THE TASK.
Find the line in the entries below that contains "- **Validation of". Repeat it exactly, and every line after it through the line that contains "- **Empowerment to".

SOURCE INFORMATION.
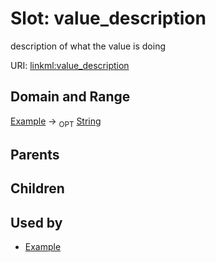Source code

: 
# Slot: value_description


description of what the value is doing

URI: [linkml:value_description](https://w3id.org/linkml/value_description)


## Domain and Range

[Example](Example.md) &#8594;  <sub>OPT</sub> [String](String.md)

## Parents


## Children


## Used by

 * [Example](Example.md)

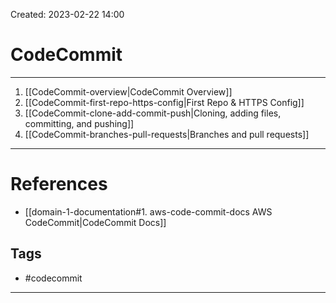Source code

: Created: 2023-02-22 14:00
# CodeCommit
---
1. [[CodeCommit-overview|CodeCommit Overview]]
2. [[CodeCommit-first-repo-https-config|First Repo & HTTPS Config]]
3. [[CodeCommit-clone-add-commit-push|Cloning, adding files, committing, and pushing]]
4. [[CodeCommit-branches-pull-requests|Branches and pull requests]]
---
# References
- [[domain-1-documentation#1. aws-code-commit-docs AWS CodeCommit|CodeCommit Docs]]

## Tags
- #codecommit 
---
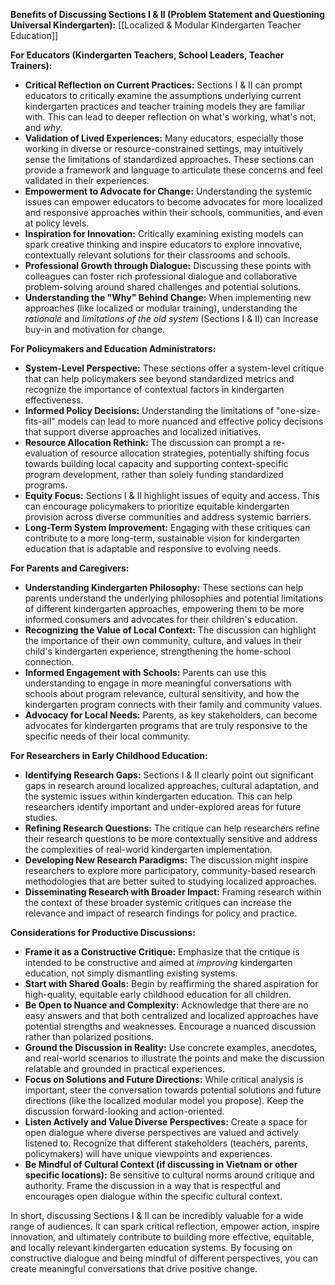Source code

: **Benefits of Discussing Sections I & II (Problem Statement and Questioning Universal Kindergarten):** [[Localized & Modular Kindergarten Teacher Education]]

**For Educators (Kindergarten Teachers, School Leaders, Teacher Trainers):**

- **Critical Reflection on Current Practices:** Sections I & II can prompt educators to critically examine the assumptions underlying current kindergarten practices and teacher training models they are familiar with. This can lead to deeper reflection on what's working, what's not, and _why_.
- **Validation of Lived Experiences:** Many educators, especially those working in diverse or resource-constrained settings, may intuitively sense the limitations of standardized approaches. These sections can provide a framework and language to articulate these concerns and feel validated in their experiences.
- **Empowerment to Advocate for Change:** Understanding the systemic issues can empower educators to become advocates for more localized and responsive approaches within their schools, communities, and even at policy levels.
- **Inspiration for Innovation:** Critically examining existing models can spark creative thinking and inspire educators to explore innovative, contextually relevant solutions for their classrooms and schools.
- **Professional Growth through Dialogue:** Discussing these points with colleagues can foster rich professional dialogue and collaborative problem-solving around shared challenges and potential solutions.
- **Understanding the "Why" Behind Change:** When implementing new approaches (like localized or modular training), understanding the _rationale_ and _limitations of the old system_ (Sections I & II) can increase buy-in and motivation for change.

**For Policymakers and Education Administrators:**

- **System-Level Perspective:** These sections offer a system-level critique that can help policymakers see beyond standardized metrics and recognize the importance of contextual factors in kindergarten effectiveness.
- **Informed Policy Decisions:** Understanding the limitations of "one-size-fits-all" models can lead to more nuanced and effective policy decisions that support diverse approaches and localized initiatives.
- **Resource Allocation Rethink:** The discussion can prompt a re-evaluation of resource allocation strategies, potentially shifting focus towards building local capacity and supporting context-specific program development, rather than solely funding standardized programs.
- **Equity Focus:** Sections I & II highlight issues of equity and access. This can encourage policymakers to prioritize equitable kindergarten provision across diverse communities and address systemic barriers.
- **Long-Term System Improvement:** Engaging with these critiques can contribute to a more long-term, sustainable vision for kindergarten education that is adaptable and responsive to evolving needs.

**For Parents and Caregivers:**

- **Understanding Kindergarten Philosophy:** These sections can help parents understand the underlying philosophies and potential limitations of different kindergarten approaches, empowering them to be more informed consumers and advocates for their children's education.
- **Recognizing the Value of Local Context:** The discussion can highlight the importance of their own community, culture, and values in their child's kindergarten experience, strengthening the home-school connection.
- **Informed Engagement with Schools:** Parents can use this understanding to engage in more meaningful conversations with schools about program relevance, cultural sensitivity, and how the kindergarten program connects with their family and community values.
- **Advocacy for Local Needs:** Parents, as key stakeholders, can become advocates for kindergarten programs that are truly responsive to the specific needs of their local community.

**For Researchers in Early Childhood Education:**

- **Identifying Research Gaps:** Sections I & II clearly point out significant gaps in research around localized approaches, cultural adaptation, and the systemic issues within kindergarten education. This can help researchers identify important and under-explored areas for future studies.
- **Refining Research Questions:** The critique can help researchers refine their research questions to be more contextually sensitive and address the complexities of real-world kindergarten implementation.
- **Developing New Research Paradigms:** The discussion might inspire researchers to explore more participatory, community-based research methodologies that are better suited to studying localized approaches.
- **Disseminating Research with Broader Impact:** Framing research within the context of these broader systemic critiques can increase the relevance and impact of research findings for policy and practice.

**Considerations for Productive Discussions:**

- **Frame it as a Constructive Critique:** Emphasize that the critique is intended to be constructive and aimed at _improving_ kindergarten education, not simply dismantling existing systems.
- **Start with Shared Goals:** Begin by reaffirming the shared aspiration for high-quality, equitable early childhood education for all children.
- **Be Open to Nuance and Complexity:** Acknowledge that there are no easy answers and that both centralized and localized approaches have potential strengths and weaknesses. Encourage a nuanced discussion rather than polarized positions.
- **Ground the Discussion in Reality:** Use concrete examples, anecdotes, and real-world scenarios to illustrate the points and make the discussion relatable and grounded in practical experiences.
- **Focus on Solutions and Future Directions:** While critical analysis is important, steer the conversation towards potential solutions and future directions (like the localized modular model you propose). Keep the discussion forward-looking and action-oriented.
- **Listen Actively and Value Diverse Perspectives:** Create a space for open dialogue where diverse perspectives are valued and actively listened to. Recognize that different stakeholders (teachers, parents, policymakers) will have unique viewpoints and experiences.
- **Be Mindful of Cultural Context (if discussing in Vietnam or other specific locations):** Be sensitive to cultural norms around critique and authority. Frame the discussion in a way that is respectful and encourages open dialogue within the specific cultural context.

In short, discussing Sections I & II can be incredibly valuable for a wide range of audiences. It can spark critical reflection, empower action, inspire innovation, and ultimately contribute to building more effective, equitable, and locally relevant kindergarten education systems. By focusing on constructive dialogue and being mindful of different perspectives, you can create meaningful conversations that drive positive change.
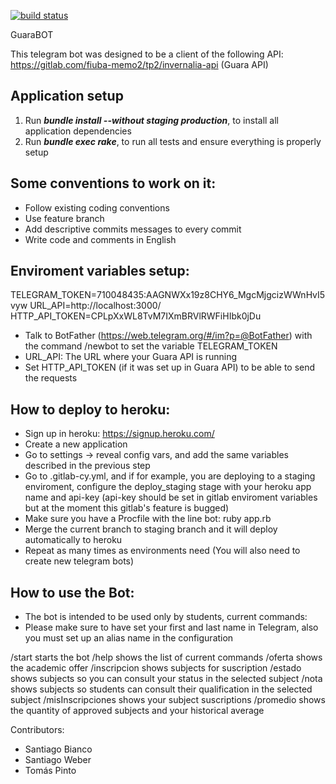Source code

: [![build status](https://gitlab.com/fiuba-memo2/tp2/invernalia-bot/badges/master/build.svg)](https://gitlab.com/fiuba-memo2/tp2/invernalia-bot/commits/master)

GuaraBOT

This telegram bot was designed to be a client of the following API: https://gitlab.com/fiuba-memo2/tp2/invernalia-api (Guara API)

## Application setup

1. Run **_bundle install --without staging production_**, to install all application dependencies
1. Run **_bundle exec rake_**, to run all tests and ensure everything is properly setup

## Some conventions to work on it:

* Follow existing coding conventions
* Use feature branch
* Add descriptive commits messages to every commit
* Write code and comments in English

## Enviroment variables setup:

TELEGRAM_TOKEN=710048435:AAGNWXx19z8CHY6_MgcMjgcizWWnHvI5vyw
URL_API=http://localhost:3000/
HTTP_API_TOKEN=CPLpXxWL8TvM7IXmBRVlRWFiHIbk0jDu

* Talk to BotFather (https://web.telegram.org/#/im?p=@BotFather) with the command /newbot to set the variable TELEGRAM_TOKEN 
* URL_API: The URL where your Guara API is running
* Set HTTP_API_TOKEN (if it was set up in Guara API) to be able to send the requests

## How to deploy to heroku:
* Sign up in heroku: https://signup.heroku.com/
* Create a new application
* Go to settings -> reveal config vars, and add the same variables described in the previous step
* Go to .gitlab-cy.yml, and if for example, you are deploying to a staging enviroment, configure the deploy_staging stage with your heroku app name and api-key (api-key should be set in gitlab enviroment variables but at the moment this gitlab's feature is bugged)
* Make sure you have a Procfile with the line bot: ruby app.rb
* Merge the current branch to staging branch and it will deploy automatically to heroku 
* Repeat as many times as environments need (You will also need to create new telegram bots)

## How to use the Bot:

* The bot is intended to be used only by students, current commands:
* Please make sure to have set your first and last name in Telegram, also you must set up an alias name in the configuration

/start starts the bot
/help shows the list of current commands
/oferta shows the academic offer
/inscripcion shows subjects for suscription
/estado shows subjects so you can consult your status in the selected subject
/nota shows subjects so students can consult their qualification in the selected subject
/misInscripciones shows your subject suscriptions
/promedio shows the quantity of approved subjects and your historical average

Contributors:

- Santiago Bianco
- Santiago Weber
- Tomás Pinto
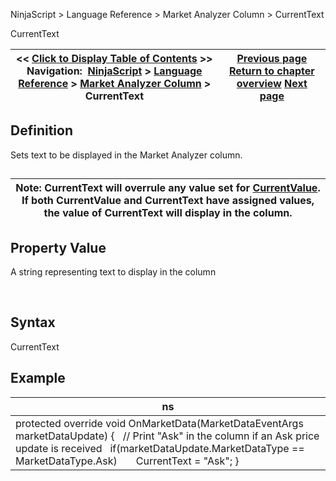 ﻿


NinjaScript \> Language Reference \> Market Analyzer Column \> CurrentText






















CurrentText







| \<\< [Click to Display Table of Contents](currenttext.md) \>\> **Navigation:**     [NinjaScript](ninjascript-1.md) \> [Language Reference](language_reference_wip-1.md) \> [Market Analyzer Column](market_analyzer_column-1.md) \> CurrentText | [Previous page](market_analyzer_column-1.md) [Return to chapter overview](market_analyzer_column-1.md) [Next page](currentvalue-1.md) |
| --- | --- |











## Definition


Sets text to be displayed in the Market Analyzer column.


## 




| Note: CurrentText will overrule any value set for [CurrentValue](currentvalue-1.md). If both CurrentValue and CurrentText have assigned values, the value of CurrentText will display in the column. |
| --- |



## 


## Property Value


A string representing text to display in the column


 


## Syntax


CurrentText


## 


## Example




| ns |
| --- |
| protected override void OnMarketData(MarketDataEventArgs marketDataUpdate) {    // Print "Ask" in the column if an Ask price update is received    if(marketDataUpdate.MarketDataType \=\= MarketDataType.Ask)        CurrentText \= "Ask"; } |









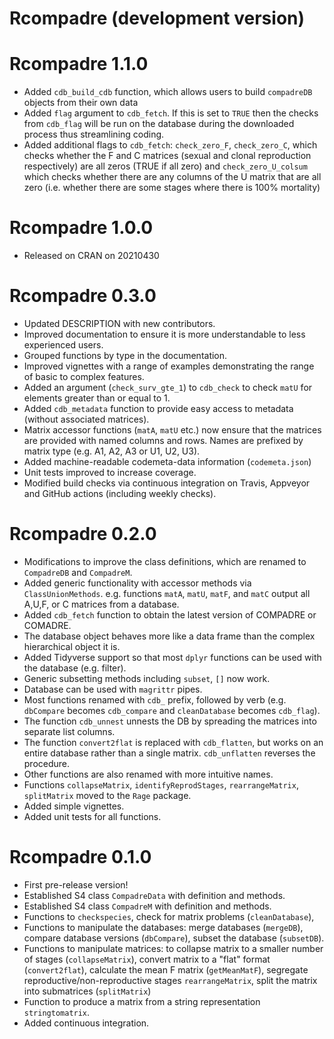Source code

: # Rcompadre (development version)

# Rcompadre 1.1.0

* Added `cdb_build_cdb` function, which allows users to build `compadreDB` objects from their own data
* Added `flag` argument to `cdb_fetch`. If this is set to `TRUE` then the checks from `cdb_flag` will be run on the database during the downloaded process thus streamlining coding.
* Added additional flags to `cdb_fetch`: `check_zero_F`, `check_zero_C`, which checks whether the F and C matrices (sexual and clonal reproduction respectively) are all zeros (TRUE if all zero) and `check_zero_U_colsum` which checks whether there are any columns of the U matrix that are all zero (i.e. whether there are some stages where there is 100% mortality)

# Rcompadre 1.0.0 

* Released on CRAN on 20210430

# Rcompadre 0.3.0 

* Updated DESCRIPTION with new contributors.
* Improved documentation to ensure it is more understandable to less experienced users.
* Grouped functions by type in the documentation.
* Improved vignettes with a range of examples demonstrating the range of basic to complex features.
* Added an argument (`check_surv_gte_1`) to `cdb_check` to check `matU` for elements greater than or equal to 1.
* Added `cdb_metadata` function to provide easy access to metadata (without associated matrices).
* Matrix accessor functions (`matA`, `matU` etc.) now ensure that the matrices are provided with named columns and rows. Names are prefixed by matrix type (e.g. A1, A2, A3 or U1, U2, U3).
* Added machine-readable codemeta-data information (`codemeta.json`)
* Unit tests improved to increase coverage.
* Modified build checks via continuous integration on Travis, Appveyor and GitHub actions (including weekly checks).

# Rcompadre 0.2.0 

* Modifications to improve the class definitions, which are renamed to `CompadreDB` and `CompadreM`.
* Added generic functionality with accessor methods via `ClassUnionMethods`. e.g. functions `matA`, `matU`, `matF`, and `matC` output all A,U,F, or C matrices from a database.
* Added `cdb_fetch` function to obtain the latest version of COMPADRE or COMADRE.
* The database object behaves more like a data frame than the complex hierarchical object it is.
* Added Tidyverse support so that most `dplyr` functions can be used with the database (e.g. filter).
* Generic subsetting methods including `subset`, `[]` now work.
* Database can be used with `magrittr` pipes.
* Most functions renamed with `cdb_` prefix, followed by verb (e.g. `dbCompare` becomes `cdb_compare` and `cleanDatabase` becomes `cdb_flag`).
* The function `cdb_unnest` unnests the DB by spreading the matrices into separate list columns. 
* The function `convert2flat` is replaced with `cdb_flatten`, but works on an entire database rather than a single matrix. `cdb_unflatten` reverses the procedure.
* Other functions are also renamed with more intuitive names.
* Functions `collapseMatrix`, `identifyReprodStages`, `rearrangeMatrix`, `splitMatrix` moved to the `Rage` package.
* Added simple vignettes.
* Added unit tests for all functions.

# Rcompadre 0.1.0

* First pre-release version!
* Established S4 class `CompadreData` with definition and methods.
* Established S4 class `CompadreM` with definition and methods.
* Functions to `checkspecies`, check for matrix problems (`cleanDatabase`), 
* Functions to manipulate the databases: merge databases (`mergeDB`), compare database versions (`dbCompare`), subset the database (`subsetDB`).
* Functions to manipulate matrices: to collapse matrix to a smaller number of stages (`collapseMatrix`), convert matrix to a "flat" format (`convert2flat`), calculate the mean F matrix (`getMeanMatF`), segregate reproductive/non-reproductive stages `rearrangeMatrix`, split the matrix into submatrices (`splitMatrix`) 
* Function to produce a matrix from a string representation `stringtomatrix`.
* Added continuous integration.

TASK RESULT.
- **Validation of Lived Experiences:** Many educators, especially those working in diverse or resource-constrained settings, may intuitively sense the limitations of standardized approaches. These sections can provide a framework and language to articulate these concerns and feel validated in their experiences.
- **Empowerment to Advocate for Change:** Understanding the systemic issues can empower educators to become advocates for more localized and responsive approaches within their schools, communities, and even at policy levels.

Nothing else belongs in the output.